Ja, aufgrund des Hintergrunds am letzten Mittwoch war das Pfeifen vielleicht unangebracht, aber alles in allem war es verständlich. Den Fans mache ich keinen Vorwurf. Dem Bundestrainer schon, denn die Reaktion der Fans war klar vorrauszusehen. Ich selbst konnte mir eine Schimpfattacke vor dem Bildschirm auch nicht verkneifen. Denn Gomez im Sturm den N11, ist so sinnvoll wie ein paar Ruder in einem Düsenjet.
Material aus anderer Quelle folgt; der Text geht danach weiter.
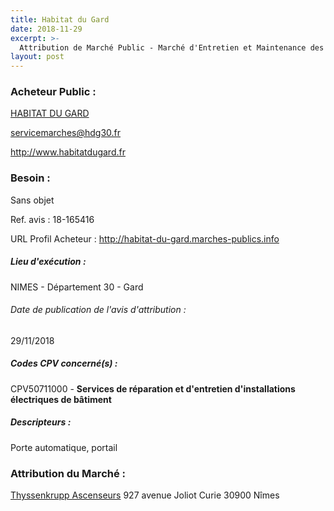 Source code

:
 ```yaml
---
title: Habitat du Gard
date: 2018-11-29
excerpt: >-
  Attribution de Marché Public - Marché d'Entretien et Maintenance des Portails, Portes, Portillons et Grilles Automatiques et Travaux Ponctuels de Réparation Ensemble du Patrimoine d'Habitat du Gard
layout: post
---
```


### Acheteur Public : 
<a href="/acheteur-34/siren-273000018"> HABITAT DU GARD</a><br/>



servicemarches@hdg30.fr


http://www.habitatdugard.fr
### Besoin :

Sans objet

Ref. avis : 18-165416

URL Profil Acheteur : http://habitat-du-gard.marches-publics.info

##### Lieu d'exécution :

NIMES - Département 30 - Gard

###### Date de publication de l'avis d'attribution : 
29/11/2018

##### Codes CPV concerné(s) :
CPV50711000 - **Services de réparation et d'entretien d'installations électriques de bâtiment** <br/>

##### Descripteurs :
Porte automatique, portail <br/>

### Attribution du Marché :
<a href="/entreprise-268/siren-722024742"> Thyssenkrupp Ascenseurs</a>    927 avenue Joliot Curie 30900 Nîmes <br/>
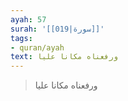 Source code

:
 ```yaml
---
ayah: 57
surah: '[[019|سورة]]'
tags:
- quran/ayah
text: ورفعناه مكانا عليا
---
```

> ورفعناه مكانا عليا
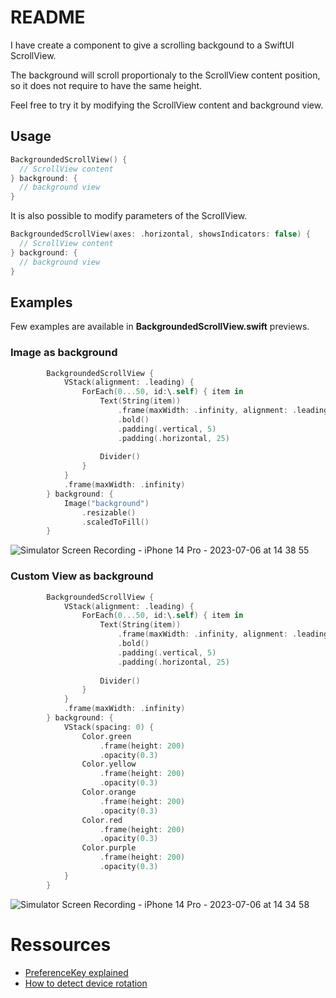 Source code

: #  README

I have create a component to give a scrolling backgound to a SwiftUI ScrollView.

The background will scroll proportionaly to the ScrollView content position, so it does not require to have the same height.

Feel free to try it by modifying the ScrollView content and background view.

## Usage

```swift
BackgroundedScrollView() {
  // ScrollView content
} background: {
  // background view
}
```
It is also possible to modify parameters of the ScrollView.

```swift
BackgroundedScrollView(axes: .horizontal, showsIndicators: false) {
  // ScrollView content
} background: {
  // background view
}
```

## Examples

Few examples are available in **BackgroundedScrollView.swift** previews.


### Image as background

```swift
        BackgroundedScrollView {
            VStack(alignment: .leading) {
                ForEach(0...50, id:\.self) { item in
                    Text(String(item))
                        .frame(maxWidth: .infinity, alignment: .leading)
                        .bold()
                        .padding(.vertical, 5)
                        .padding(.horizontal, 25)
                    
                    Divider()
                }
            }
            .frame(maxWidth: .infinity)
        } background: {
            Image("background")
                .resizable()
                .scaledToFill()
        }
```
![Simulator Screen Recording - iPhone 14 Pro - 2023-07-06 at 14 38 55](https://github.com/mttAlexandre/scrollview-dynamic-background/assets/44088470/ab072af4-a62a-49f7-9cf5-9ff682cfd6e1)

### Custom View as background

```swift
        BackgroundedScrollView {
            VStack(alignment: .leading) {
                ForEach(0...50, id:\.self) { item in
                    Text(String(item))
                        .frame(maxWidth: .infinity, alignment: .leading)
                        .bold()
                        .padding(.vertical, 5)
                        .padding(.horizontal, 25)
                    
                    Divider()
                }
            }
            .frame(maxWidth: .infinity)
        } background: {
            VStack(spacing: 0) {
                Color.green
                    .frame(height: 200)
                    .opacity(0.3)
                Color.yellow
                    .frame(height: 200)
                    .opacity(0.3)
                Color.orange
                    .frame(height: 200)
                    .opacity(0.3)
                Color.red
                    .frame(height: 200)
                    .opacity(0.3)
                Color.purple
                    .frame(height: 200)
                    .opacity(0.3)
            }
        }
```

![Simulator Screen Recording - iPhone 14 Pro - 2023-07-06 at 14 34 58](https://github.com/mttAlexandre/scrollview-dynamic-background/assets/44088470/b65f0f29-42ed-42b2-add3-84d9cf579992)


# Ressources

- [PreferenceKey explained](https://www.youtube.com/watch?v=GhIP98ht7Bk)
- [How to detect device rotation](https://www.hackingwithswift.com/quick-start/swiftui/how-to-detect-device-rotation)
So und nun noch einmal zu dem Artikel und einigen Meinungen hier im Thread. Wegen der Pfiffe der Fans hat sich noch kein Fußballer vor einen Zug geworfen und wird es sicher auch nicht tun! Ja, aufgrund der direkten Verbindung zur Öffentlichkeit ist das Profileben nicht leicht und der Druck ist sicher recht hoch. Das der eine oder andere labile Charakter daran zerbrechen kann ist auch Fakt. Aber man muß das Ganze auch ein wenig relativieren: Stimmt das private Umfeld, hat man einen guten Ausgleich zu dem BuLi-Druck. Hinzu kommt wie das Umfeld im Verein ist. Ist dieses Intakt, wird der Druck auch nicht zu hoch. Der Einfluß der Fans auf den Leistungsdruck der einzelnen Spieler ist marginal. Hinzu kommt, daß der Arbeitsplatz eines Fußballers vertragsgebunden ist und finanziell verdammt hoch dotiert wird. Eine Jobangst an sich, ist hier defintiv nicht gegeben!
Nun vergleichen wir das mal mit einem Stahlkocher aus dem tiefsten Ruhrpott. Der Arbeitnehmer malocht täglich seine 8 Std + Überstunden. Er leistet eine körperlich extreme Arbeit unter extremen Bedingungen, welche nicht selten gesundheitliche Folgeschäden nach sich zieht. Der Verdienst reicht um seine Familie über die Runden zu bekommen. Reich wird man so aber weiß Gott nicht! Und dann bricht die Wirtschaft zusammen. Jeden Tag liest man von Massenentlassungen in den Zeitungen, sieht seine Arbeitskollegen die Sachen packen und fragt sich jede Nacht: "Wann bin ich dran? Wie ernähre ich dann meine Familie? Was werden die Nachbarn sagen? Was sagt meine Frau? Habe ich versagt?" So, nun frage ich euch: Wer von beiden hat hier mehr Druck? Wer wird wohl eher an seinen Ängsten und der Situation zerbrechen?
Mich regt es immer wieder auf, daß bei Bundesligaspielern von einem übermäßigen Leistungsdruck gesprochen wird. Der Leistungsdruck des kleinen Arbeiters wird nicht bedacht. Sorry, wer ein paar Mille im Jahr verdient, kann gar keinen Leistungsdruck haben! Das einzige was passieren kann, ist daß das Umfeld nicht stimmt. Wie es wohl auch bei Sebastian Deisler in München der Fall war. Hier kann die DFL nachbessern, aber garantiert nicht bei den (zum Teil verständlichen) Reaktionen der Fans!
So, nu stopp ich lieber, sonst rege ich mich nur noch mehr auf. Wer mehr über Depressionen und wie sie zustande kommen und was sie bewirken wissen möchte kann mich gerne PN anschreiben. Dem einen oder anderen werde ich es gerne schildern. Aber eins kann ich euch sagen: Durch ein paar Pfiffe ist noch niemand Depressiv geworden!